Granito: How to Nail a Dictator, Pamela Yates' return, more than 25 years later, to the subject of her first doc, When the Mountains Tremble. Raw footage from that film, about the 1982 Guatemalan genocide, is being used as evidence today, so Yates decided to reflectively and reflexively follow the latest proceedings. It premiered at Sundance.
Walk Away Renee, Jonathan Couette’s continued mix of self-portrait and a profile of his mentally-ill mother, begun with 2003’s low-budget smash hit Tarnation. The new film premiered at Cannes in May but is being completely reworked for a late 2011 release via Sundance Selects.
Paradise Lost 3: Purgatory, Joe Berlinger and Bruce Sinofsky’s return to the case of the “West Memphis 3,” whose trial for murder and sexual molestation was first followed in the 1996 original, Paradise Lost: The Child Murders at Robin Hood Hills. The second installment, Paradise Lost 2: Revelations, was released in 2000. This third will debut at the Toronto International Film Festival next month.
Samsara, another meditative, narrative-less 70mm doc from Ron Fricke (cinematographer on Koyaanisqatsi, itself a sequel-spawner) and Mark Magidson. It is being labeled a sequel to their 1992 doc, Baraka, because it expands on that film’s themes. This will also premiere at Toronto.
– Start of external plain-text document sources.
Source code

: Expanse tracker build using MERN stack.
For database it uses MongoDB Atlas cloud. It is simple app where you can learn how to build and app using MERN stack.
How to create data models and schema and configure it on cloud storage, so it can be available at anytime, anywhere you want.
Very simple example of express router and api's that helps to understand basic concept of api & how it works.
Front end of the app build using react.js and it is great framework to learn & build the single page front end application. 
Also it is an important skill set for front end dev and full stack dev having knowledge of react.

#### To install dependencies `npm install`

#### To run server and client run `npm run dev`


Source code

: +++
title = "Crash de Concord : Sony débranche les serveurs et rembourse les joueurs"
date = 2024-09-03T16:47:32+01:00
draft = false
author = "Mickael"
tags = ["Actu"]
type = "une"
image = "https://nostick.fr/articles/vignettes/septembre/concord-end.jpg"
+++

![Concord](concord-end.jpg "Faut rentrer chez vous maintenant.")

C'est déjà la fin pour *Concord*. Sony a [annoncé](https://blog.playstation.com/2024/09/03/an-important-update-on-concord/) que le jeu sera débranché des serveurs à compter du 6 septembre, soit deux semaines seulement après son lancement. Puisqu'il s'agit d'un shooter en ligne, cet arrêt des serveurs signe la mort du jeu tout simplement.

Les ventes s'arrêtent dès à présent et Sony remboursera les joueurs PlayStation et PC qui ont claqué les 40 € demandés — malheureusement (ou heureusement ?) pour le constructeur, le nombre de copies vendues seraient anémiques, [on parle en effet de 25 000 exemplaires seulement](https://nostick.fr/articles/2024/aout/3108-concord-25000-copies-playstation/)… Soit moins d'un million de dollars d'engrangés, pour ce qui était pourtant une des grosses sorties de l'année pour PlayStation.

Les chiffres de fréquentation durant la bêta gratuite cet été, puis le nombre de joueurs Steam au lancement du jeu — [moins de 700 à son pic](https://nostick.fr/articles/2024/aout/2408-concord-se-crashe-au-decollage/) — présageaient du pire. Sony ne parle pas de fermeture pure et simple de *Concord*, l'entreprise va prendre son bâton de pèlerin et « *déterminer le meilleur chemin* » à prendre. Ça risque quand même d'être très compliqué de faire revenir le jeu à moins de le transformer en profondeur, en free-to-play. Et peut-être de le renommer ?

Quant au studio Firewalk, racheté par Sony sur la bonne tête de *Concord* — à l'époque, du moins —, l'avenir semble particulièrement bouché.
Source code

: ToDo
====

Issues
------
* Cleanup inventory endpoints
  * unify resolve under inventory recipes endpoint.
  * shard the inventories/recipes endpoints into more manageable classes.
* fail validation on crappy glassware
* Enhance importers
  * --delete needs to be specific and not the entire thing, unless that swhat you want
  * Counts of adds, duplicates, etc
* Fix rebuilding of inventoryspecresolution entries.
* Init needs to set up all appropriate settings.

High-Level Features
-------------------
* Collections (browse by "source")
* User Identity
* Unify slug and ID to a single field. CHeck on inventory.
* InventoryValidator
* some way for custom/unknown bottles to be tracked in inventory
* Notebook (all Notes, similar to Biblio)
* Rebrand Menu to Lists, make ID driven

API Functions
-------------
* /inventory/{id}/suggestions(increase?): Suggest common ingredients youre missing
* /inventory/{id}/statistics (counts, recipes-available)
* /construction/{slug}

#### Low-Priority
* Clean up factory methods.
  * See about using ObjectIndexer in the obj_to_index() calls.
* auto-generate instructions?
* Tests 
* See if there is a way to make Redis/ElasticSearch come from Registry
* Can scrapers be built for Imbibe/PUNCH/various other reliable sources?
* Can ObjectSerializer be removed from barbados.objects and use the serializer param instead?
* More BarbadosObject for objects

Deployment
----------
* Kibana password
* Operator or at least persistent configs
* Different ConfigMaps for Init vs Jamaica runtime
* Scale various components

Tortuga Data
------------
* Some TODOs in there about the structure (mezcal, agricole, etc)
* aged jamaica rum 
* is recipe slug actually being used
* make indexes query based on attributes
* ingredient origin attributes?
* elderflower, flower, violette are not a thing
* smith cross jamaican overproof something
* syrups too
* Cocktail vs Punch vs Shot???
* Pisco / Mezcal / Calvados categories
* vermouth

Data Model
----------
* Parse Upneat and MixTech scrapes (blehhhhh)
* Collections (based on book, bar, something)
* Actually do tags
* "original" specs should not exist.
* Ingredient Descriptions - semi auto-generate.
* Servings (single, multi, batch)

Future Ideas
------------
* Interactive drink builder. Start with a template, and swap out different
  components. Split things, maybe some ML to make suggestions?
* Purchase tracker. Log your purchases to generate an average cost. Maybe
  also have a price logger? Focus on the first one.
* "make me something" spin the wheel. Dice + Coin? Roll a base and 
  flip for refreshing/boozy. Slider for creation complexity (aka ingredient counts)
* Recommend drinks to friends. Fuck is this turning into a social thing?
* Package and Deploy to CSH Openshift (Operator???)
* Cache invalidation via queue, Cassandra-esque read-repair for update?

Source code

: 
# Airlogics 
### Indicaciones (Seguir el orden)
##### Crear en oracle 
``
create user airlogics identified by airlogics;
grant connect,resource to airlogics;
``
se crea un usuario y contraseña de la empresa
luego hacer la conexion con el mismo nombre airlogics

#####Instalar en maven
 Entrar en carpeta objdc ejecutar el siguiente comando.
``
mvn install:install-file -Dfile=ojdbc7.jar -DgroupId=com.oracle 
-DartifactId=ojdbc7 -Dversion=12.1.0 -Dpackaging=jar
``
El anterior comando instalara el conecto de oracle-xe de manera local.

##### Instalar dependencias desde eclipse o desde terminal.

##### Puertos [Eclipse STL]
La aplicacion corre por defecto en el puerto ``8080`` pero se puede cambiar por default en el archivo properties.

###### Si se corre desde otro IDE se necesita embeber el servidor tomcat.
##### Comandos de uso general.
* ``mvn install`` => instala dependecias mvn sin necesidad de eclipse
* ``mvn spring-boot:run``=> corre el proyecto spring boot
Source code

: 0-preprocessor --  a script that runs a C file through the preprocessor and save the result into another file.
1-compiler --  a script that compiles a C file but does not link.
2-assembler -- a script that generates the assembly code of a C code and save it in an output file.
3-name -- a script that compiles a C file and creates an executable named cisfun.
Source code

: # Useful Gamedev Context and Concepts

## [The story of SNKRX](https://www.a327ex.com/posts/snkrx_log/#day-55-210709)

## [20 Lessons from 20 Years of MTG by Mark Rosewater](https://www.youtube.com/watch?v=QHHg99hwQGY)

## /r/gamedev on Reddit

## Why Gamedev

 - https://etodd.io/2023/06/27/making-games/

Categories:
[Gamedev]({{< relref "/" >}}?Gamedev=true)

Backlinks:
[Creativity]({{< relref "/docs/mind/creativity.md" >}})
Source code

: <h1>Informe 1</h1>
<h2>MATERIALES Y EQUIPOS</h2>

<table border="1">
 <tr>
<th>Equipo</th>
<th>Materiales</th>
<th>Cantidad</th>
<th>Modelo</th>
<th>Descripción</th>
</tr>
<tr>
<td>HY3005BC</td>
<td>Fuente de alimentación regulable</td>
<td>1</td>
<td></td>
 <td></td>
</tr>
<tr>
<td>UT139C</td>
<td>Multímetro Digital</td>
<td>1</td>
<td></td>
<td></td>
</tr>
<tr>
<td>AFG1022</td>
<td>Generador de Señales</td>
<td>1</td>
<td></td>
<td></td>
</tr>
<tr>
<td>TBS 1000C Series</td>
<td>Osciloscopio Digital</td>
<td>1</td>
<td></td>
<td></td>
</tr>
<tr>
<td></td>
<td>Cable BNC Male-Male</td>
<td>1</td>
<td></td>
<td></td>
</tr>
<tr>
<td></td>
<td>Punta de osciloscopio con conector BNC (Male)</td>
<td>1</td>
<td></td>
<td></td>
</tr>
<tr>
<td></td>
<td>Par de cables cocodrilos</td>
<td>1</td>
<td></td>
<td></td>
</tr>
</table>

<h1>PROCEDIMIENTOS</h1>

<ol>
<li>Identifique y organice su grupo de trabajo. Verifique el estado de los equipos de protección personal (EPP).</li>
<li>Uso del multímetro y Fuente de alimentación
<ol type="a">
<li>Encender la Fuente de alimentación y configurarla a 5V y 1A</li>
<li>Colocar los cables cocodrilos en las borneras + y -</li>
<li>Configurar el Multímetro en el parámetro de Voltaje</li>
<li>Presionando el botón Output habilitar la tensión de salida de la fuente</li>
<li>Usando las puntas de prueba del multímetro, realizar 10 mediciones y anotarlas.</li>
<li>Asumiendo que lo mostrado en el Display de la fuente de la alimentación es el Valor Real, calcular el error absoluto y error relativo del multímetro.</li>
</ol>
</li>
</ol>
Urbanized, which finishes out Gary Hustwit's design trilogy by following Helvetica and Objectified with an expectantly fascinating look at the art of urban design. Perhaps not technically a sequel in the conventional sense, anymore than, say, Kieslowski's Red is exactly a sequel to White and Blue, but it's worth including for the intended conception of a franchise package deal. This will also premiere at Toronto.
Despite its title, Morgan Spurlock and Joss Whedon’s fellow Toronto premiere, Comic-Con: Episode IV -- A Fan’s Hope, is not in fact a sequel. But plenty others are on the way, including follow-ups to recent Oscar-winner GasLand, Sundance ’11 vet Becoming Chaz and ESPN’s 2010 Ricky Williams doc, Run Ricky Run, which will be titled The Truth Cabin. Eventually we might get that long-promised dramatic follow-up to The King of Kong: A Fistful of Quarters, now reportedly to be a mockumentary-style sequel rather than a remake. Next year, UK viewers at least should expect the anticipated arrival of 56 Up, the latest installment in Michael Apted’s classic septennial Up series.
That series, along with its franchise of international spin-offs/remakes, is perhaps the most commonly known instance of documentary sequels. The next one, which is set to shoot this fall and air in May, will be the seventh sequel (putting the series at Harry Potter length) to 1964’s Seven Up!, originally intended as a one-shot look the future generation of England in its youth. Apted, a researcher and assistant on the first, decided to continually revisit the fourteen kids as they age. This series alone has certainly encouraged curiosity with other doc subjects’ lives beyond their own films. At some point, though, the Up series will have to end, because eventually the subjects will die.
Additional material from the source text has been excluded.